You said something about 17 inches of precipitation each year, Mickey. We've got about 19" but it sure, sssuuuurre takes a long time to squeeze a drop or flake outta the clouds. Summers have long days with plenty of sun but, not only are the days short, but the winter is cloudy something terrible. No reason to think much about solar power up here but -- you've got potential !

I used to grow much of what I ate and, I suppose, I still do. Still, I am not a canner and even have some problems with using things up that I've stashed in the freezer. Mostly, I am interested in a garden ~ these days ~ for fresh veggies!

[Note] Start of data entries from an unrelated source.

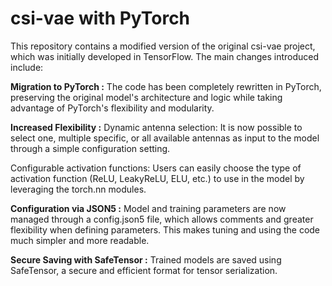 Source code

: # csi-vae with PyTorch

This repository contains a modified version of the original csi-vae project, which was initially developed in TensorFlow. The main changes introduced include:

**Migration to PyTorch :**
The code has been completely rewritten in PyTorch, preserving the original model's architecture and logic while taking advantage of PyTorch's flexibility and modularity.

**Increased Flexibility :**
Dynamic antenna selection: It is now possible to select one, multiple specific, or all available antennas as input to the model through a simple configuration setting.

Configurable activation functions: Users can easily choose the type of activation function (ReLU, LeakyReLU, ELU, etc.) to use in the model by leveraging the torch.nn modules.

**Configuration via JSON5 :**
Model and training parameters are now managed through a config.json5 file, which allows comments and greater flexibility when defining parameters. This makes tuning and using the code much simpler and more readable.

**Secure Saving with SafeTensor :**
Trained models are saved using SafeTensor, a secure and efficient format for tensor serialization.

Those grass burners do real well building meat. I don't know much about rabbit nutrition but suspect they have just about the same requirements as the ruminants. My family always had beef, beef, beef in the freezer. I used to search thru trying to find chicken or fish, anything but beef. Anyway, frozen pasta sauce with ground beef must be fairly nutritious and I've long made quite a bit of it with homegrown tomatoes and such.

I remember that cabbage rolls were a real staple during the winter. LOL. My cellar even these days gets fairly well stocked with winter squash, onions and potatoes. I don't try putting cabbage down there anymore. Carrots, parsnips and celeriac can go in a leaf-covered pit in the backyard garden. They do better in there than the fridge. Most things have been used up, like the leeks and what has been downstairs. Less than ideal conditions meant that when I tried to store 200# of potatoes down there a few years ago, it was real difficult for DW & me to use them before sprouting just got too bad. I suspect they would be better in a outdoor pit, also.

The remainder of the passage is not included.